◆ WORK ITEM
Please reproduce the entries below exactly, leaving the pictures out.

◆ SUPPLIED DATA
- - -

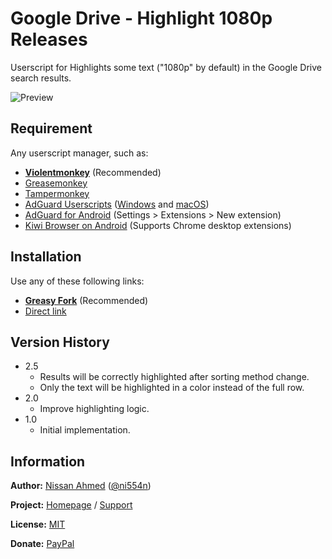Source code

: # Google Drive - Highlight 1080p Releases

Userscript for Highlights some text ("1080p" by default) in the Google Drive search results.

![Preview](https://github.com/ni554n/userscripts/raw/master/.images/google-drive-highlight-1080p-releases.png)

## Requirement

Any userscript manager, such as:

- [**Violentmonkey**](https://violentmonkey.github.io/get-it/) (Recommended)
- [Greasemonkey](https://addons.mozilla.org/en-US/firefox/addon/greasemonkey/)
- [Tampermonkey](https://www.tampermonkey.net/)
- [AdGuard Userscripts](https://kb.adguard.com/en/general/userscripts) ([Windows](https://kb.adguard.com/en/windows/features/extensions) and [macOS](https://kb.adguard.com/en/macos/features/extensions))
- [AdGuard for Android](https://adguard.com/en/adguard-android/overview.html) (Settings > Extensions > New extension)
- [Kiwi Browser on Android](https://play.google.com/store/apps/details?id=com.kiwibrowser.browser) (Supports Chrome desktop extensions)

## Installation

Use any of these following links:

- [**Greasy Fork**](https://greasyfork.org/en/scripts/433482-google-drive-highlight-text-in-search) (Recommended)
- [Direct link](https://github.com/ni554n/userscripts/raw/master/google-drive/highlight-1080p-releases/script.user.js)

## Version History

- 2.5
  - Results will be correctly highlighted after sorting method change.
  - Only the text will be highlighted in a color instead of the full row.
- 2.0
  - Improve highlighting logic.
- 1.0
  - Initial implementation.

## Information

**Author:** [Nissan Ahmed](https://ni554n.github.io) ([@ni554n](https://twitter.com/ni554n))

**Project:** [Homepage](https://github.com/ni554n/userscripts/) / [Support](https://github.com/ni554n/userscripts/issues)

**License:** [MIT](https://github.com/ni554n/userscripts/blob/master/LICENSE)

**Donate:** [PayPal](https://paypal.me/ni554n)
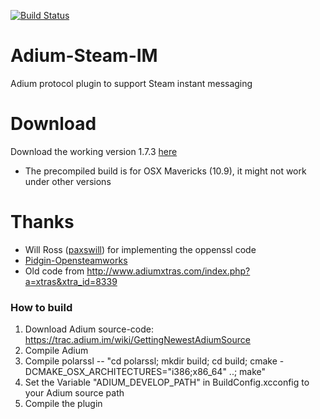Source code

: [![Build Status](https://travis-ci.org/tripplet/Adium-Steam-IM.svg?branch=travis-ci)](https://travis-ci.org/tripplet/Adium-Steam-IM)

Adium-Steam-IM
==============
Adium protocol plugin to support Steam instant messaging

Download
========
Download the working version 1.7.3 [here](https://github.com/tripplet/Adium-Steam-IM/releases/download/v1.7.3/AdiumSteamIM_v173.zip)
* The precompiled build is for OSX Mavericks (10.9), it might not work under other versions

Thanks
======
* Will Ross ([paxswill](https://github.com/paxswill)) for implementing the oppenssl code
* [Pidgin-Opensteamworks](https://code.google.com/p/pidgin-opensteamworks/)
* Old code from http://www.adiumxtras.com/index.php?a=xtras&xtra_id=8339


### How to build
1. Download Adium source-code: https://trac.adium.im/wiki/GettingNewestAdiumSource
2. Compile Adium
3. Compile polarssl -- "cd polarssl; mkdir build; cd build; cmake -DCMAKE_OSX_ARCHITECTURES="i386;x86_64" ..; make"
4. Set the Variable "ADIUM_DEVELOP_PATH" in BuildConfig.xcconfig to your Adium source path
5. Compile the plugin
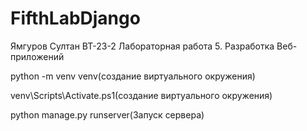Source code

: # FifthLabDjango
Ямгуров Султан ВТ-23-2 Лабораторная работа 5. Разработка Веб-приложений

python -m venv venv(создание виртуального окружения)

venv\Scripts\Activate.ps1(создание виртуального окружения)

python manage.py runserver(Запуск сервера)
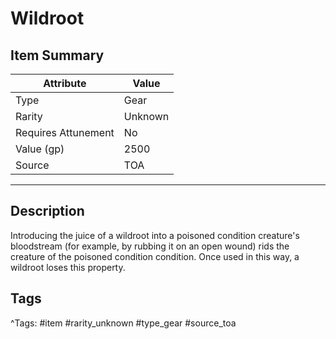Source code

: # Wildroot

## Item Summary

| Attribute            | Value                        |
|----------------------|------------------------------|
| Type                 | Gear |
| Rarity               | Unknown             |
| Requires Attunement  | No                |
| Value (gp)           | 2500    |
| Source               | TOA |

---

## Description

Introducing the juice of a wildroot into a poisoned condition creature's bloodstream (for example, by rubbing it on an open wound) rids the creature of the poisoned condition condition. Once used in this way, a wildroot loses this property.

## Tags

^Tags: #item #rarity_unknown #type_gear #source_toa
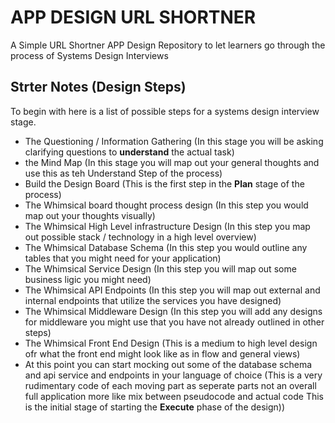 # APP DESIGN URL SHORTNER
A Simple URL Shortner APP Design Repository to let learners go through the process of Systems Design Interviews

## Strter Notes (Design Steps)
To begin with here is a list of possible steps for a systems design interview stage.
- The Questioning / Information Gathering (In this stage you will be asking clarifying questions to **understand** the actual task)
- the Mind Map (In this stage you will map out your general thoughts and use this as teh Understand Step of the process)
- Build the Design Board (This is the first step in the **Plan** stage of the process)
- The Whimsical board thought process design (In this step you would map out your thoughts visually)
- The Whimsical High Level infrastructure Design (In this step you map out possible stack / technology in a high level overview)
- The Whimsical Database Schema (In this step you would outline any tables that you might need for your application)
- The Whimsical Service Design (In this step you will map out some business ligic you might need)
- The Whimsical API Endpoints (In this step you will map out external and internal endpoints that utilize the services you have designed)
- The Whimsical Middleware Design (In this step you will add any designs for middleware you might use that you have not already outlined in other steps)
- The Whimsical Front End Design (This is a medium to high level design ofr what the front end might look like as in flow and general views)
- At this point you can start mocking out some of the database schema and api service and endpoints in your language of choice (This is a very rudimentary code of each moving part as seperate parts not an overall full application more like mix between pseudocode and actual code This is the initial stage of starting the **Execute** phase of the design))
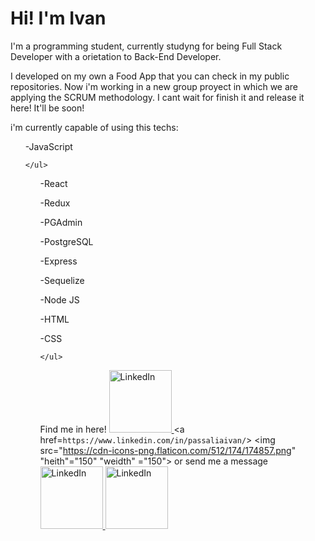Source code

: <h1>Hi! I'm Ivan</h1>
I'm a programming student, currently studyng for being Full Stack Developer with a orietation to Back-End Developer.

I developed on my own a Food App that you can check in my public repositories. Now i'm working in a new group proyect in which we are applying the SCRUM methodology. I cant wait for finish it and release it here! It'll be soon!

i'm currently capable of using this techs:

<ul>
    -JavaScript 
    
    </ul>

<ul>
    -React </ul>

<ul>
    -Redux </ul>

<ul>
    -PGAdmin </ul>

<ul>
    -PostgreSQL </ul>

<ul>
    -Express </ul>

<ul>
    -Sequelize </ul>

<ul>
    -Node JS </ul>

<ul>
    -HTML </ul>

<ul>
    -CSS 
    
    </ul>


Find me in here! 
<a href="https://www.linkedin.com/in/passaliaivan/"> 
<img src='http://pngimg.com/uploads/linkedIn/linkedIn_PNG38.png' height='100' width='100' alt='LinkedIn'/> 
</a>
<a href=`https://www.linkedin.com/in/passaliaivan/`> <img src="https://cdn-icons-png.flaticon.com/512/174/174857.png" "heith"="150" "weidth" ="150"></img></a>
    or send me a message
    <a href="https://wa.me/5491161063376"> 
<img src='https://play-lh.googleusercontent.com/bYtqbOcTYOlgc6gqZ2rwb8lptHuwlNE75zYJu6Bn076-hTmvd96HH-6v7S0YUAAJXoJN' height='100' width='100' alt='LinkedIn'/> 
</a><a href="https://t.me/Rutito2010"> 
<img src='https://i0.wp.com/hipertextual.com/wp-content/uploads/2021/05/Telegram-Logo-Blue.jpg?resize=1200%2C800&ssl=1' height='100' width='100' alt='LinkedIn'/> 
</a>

- - -

◆ RESULT OF THIS EXERCISE
Source code

: # Google Drive - Highlight 1080p Releases

Userscript for Highlights some text ("1080p" by default) in the Google Drive search results.

![Preview](https://github.com/ni554n/userscripts/raw/master/.images/google-drive-highlight-1080p-releases.png)

## Requirement

Any userscript manager, such as:

- [**Violentmonkey**](https://violentmonkey.github.io/get-it/) (Recommended)
- [Greasemonkey](https://addons.mozilla.org/en-US/firefox/addon/greasemonkey/)
- [Tampermonkey](https://www.tampermonkey.net/)
- [AdGuard Userscripts](https://kb.adguard.com/en/general/userscripts) ([Windows](https://kb.adguard.com/en/windows/features/extensions) and [macOS](https://kb.adguard.com/en/macos/features/extensions))
- [AdGuard for Android](https://adguard.com/en/adguard-android/overview.html) (Settings > Extensions > New extension)
- [Kiwi Browser on Android](https://play.google.com/store/apps/details?id=com.kiwibrowser.browser) (Supports Chrome desktop extensions)

## Installation

Use any of these following links:

- [**Greasy Fork**](https://greasyfork.org/en/scripts/433482-google-drive-highlight-text-in-search) (Recommended)
- [Direct link](https://github.com/ni554n/userscripts/raw/master/google-drive/highlight-1080p-releases/script.user.js)

## Version History

- 2.5
  - Results will be correctly highlighted after sorting method change.
  - Only the text will be highlighted in a color instead of the full row.
- 2.0
  - Improve highlighting logic.
- 1.0
  - Initial implementation.

## Information

**Author:** [Nissan Ahmed](https://ni554n.github.io) ([@ni554n](https://twitter.com/ni554n))

**Project:** [Homepage](https://github.com/ni554n/userscripts/) / [Support](https://github.com/ni554n/userscripts/issues)

**License:** [MIT](https://github.com/ni554n/userscripts/blob/master/LICENSE)

**Donate:** [PayPal](https://paypal.me/ni554n)
Source code

: [![Build Status](https://travis-ci.org/tripplet/Adium-Steam-IM.svg?branch=travis-ci)](https://travis-ci.org/tripplet/Adium-Steam-IM)

Adium-Steam-IM
==============
Adium protocol plugin to support Steam instant messaging

Download
========
Download the working version 1.7.3 [here](https://github.com/tripplet/Adium-Steam-IM/releases/download/v1.7.3/AdiumSteamIM_v173.zip)
* The precompiled build is for OSX Mavericks (10.9), it might not work under other versions

Thanks
======
* Will Ross ([paxswill](https://github.com/paxswill)) for implementing the oppenssl code
* [Pidgin-Opensteamworks](https://code.google.com/p/pidgin-opensteamworks/)
* Old code from http://www.adiumxtras.com/index.php?a=xtras&xtra_id=8339


### How to build
1. Download Adium source-code: https://trac.adium.im/wiki/GettingNewestAdiumSource
2. Compile Adium
3. Compile polarssl -- "cd polarssl; mkdir build; cd build; cmake -DCMAKE_OSX_ARCHITECTURES="i386;x86_64" ..; make"
4. Set the Variable "ADIUM_DEVELOP_PATH" in BuildConfig.xcconfig to your Adium source path
5. Compile the plugin
Source code

: # FifthLabDjango
Ямгуров Султан ВТ-23-2 Лабораторная работа 5. Разработка Веб-приложений

python -m venv venv(создание виртуального окружения)

venv\Scripts\Activate.ps1(создание виртуального окружения)

python manage.py runserver(Запуск сервера)
Source code

: # Wildroot

## Item Summary

| Attribute            | Value                        |
|----------------------|------------------------------|
| Type                 | Gear |
| Rarity               | Unknown             |
| Requires Attunement  | No                |
| Value (gp)           | 2500    |
| Source               | TOA |

---

## Description

Introducing the juice of a wildroot into a poisoned condition creature's bloodstream (for example, by rubbing it on an open wound) rids the creature of the poisoned condition condition. Once used in this way, a wildroot loses this property.

## Tags

^Tags: #item #rarity_unknown #type_gear #source_toa
 # APP DESIGN URL SHORTNER
A Simple URL Shortner APP Design Repository to let learners go through the process of Systems Design Interviews

## Strter Notes (Design Steps)
To begin with here is a list of possible steps for a systems design interview stage.
- The Questioning / Information Gathering (In this stage you will be asking clarifying questions to **understand** the actual task)
- the Mind Map (In this stage you will map out your general thoughts and use this as teh Understand Step of the process)
- Build the Design Board (This is the first step in the **Plan** stage of the process)
- The Whimsical board thought process design (In this step you would map out your thoughts visually)
- The Whimsical High Level infrastructure Design (In this step you map out possible stack / technology in a high level overview)
- The Whimsical Database Schema (In this step you would outline any tables that you might need for your application)
- The Whimsical Service Design (In this step you will map out some business ligic you might need)
- The Whimsical API Endpoints (In this step you will map out external and internal endpoints that utilize the services you have designed)
- The Whimsical Middleware Design (In this step you will add any designs for middleware you might use that you have not already outlined in other steps)
- The Whimsical Front End Design (This is a medium to high level design ofr what the front end might look like as in flow and general views)
- At this point you can start mocking out some of the database schema and api service and endpoints in your language of choice (This is a very rudimentary code of each moving part as seperate parts not an overall full application more like mix between pseudocode and actual code This is the initial stage of starting the **Execute** phase of the design))
Source code

: <h1>Hi! I'm Ivan</h1>
I'm a programming student, currently studyng for being Full Stack Developer with a orietation to Back-End Developer.

I developed on my own a Food App that you can check in my public repositories. Now i'm working in a new group proyect in which we are applying the SCRUM methodology. I cant wait for finish it and release it here! It'll be soon!

i'm currently capable of using this techs:

<ul>
    -JavaScript 
    
    </ul>

<ul>
    -React </ul>

<ul>
    -Redux </ul>

<ul>
    -PGAdmin </ul>

<ul>
    -PostgreSQL </ul>

<ul>
    -Express </ul>

<ul>
    -Sequelize </ul>

<ul>
    -Node JS </ul>

<ul>
    -HTML </ul>

<ul>
    -CSS 
    
    </ul>


Find me in here! 
<a href="https://www.linkedin.com/in/passaliaivan/"> 
<img src='http://pngimg.com/uploads/linkedIn/linkedIn_PNG38.png' height='100' width='100' alt='LinkedIn'/> 
</a>
<a href=`https://www.linkedin.com/in/passaliaivan/`> <img src="https://cdn-icons-png.flaticon.com/512/174/174857.png" "heith"="150" "weidth" ="150"></img></a>
    or send me a message
    <a href="https://wa.me/5491161063376"> 
<img src='https://play-lh.googleusercontent.com/bYtqbOcTYOlgc6gqZ2rwb8lptHuwlNE75zYJu6Bn076-hTmvd96HH-6v7S0YUAAJXoJN' height='100' width='100' alt='LinkedIn'/> 
</a><a href="https://t.me/Rutito2010"> 
<img src='https://i0.wp.com/hipertextual.com/wp-content/uploads/2021/05/Telegram-Logo-Blue.jpg?resize=1200%2C800&ssl=1' height='100' width='100' alt='LinkedIn'/> 
</a>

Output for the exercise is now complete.